Collected data entries:
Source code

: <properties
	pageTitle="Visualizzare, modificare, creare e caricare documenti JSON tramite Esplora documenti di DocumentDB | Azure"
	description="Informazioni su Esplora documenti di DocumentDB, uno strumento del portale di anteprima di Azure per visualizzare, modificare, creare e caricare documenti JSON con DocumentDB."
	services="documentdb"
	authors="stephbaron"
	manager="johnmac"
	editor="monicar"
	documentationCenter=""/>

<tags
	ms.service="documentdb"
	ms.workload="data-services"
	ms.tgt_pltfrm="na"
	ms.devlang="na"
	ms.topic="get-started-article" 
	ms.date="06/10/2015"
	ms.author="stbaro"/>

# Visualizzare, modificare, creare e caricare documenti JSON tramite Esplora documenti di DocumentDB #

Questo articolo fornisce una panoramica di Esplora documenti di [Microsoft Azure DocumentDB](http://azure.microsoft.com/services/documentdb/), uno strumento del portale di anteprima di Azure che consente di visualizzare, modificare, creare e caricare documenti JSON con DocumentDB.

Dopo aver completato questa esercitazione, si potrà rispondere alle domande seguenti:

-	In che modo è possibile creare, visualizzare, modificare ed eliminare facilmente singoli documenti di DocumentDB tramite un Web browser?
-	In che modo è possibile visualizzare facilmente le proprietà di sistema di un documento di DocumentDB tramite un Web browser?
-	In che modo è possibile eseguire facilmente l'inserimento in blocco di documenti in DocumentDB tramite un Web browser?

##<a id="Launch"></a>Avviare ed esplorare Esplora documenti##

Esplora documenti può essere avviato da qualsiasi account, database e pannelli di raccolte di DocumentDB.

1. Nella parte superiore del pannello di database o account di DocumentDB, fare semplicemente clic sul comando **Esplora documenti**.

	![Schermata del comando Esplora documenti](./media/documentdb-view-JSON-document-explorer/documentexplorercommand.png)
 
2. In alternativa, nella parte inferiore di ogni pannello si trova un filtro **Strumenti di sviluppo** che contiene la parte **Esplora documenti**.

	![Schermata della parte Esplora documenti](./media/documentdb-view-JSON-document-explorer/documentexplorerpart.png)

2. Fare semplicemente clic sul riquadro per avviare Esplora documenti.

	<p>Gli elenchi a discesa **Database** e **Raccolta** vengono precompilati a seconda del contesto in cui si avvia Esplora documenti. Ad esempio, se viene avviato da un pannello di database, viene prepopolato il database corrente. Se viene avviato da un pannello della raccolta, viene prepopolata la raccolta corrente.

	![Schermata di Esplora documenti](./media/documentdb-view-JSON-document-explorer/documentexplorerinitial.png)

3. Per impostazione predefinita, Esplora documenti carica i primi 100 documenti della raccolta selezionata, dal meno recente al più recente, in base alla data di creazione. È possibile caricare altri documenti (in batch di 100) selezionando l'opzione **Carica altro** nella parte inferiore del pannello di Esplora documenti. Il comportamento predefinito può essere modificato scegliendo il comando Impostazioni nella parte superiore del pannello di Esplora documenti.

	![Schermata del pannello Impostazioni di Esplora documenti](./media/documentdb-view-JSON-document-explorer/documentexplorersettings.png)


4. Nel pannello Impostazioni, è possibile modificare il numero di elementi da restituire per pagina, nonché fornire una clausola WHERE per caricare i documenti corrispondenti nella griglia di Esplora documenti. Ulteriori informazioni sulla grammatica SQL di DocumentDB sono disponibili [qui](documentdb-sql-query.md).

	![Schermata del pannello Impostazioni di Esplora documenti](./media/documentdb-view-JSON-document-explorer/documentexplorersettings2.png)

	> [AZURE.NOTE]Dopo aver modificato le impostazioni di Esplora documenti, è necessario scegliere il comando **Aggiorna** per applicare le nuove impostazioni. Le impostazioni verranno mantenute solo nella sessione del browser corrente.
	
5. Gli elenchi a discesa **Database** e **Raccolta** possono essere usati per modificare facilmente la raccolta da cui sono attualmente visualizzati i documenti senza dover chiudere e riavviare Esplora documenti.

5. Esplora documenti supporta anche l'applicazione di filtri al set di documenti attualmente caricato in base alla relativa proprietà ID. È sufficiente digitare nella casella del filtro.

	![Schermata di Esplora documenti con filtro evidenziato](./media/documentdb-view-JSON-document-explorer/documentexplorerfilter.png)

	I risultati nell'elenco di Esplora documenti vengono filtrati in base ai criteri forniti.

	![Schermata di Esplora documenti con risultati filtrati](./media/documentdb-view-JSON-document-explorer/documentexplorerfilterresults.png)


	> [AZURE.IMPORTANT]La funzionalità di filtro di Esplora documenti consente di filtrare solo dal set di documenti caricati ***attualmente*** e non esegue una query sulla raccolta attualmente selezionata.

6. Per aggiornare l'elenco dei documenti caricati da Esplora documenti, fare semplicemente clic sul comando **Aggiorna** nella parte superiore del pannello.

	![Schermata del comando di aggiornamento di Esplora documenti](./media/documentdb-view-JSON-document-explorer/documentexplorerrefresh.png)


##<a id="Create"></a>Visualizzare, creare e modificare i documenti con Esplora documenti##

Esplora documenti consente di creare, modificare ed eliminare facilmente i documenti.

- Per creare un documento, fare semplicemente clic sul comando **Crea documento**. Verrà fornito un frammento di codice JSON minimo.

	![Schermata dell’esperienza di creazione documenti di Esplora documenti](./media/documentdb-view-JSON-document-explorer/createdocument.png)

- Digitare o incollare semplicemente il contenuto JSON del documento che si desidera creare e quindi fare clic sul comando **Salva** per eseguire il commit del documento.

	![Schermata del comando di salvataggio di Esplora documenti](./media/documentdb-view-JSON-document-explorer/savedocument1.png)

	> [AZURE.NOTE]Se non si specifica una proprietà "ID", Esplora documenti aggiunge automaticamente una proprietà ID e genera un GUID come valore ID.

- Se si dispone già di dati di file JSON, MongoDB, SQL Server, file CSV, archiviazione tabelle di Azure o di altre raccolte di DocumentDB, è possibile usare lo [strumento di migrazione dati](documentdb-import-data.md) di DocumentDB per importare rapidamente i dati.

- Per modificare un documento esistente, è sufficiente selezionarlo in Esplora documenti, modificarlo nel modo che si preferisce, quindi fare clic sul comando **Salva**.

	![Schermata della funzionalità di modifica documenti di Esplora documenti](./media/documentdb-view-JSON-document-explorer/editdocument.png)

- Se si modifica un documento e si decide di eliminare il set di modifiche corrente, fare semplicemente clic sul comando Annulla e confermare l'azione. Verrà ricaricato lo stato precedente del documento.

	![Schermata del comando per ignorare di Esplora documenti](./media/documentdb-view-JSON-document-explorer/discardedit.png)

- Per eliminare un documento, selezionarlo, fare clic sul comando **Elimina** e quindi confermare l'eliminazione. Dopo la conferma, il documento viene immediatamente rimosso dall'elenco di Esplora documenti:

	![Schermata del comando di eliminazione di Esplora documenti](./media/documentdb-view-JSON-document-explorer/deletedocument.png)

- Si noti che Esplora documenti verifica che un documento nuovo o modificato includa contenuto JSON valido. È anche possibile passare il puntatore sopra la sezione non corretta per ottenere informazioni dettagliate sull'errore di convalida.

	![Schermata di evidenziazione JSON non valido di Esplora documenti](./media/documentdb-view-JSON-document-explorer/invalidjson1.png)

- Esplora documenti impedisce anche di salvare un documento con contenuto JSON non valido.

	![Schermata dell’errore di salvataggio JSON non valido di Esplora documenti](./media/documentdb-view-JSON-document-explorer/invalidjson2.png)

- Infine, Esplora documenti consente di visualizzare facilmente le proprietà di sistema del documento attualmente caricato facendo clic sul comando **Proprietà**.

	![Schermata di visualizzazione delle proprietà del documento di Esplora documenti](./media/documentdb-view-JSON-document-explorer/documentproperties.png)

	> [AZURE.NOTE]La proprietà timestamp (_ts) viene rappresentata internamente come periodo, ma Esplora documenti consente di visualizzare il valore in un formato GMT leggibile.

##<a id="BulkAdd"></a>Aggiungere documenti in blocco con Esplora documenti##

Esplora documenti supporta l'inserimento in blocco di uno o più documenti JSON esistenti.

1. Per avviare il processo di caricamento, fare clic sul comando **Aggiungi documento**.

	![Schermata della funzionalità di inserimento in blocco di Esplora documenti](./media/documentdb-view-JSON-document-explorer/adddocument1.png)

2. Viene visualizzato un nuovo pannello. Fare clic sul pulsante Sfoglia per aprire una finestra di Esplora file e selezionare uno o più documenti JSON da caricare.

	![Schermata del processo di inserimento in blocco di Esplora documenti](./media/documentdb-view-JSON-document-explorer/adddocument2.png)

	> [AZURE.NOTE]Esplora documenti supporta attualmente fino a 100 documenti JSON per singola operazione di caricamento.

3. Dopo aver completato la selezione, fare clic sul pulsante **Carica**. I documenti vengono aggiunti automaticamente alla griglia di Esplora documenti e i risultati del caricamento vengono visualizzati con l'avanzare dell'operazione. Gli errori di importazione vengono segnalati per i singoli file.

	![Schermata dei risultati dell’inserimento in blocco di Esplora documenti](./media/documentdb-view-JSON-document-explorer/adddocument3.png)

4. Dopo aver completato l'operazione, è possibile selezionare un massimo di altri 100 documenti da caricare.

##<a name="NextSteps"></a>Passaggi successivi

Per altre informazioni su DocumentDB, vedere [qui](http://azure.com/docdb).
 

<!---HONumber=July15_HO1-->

== Task statement ==
In the answer, give the lines from the first line of the data through the line with "2. Fare semplicemente", exactly as they appear and with no additions.

== Exercise solution ==
Source code

: <properties
	pageTitle="Visualizzare, modificare, creare e caricare documenti JSON tramite Esplora documenti di DocumentDB | Azure"
	description="Informazioni su Esplora documenti di DocumentDB, uno strumento del portale di anteprima di Azure per visualizzare, modificare, creare e caricare documenti JSON con DocumentDB."
	services="documentdb"
	authors="stephbaron"
	manager="johnmac"
	editor="monicar"
	documentationCenter=""/>

<tags
	ms.service="documentdb"
	ms.workload="data-services"
	ms.tgt_pltfrm="na"
	ms.devlang="na"
	ms.topic="get-started-article" 
	ms.date="06/10/2015"
	ms.author="stbaro"/>

# Visualizzare, modificare, creare e caricare documenti JSON tramite Esplora documenti di DocumentDB #

Questo articolo fornisce una panoramica di Esplora documenti di [Microsoft Azure DocumentDB](http://azure.microsoft.com/services/documentdb/), uno strumento del portale di anteprima di Azure che consente di visualizzare, modificare, creare e caricare documenti JSON con DocumentDB.

Dopo aver completato questa esercitazione, si potrà rispondere alle domande seguenti:

-	In che modo è possibile creare, visualizzare, modificare ed eliminare facilmente singoli documenti di DocumentDB tramite un Web browser?
-	In che modo è possibile visualizzare facilmente le proprietà di sistema di un documento di DocumentDB tramite un Web browser?
-	In che modo è possibile eseguire facilmente l'inserimento in blocco di documenti in DocumentDB tramite un Web browser?

##<a id="Launch"></a>Avviare ed esplorare Esplora documenti##

Esplora documenti può essere avviato da qualsiasi account, database e pannelli di raccolte di DocumentDB.

1. Nella parte superiore del pannello di database o account di DocumentDB, fare semplicemente clic sul comando **Esplora documenti**.

	![Schermata del comando Esplora documenti](./media/documentdb-view-JSON-document-explorer/documentexplorercommand.png)
 
2. In alternativa, nella parte inferiore di ogni pannello si trova un filtro **Strumenti di sviluppo** che contiene la parte **Esplora documenti**.

	![Schermata della parte Esplora documenti](./media/documentdb-view-JSON-document-explorer/documentexplorerpart.png)

2. Fare semplicemente clic sul riquadro per avviare Esplora documenti.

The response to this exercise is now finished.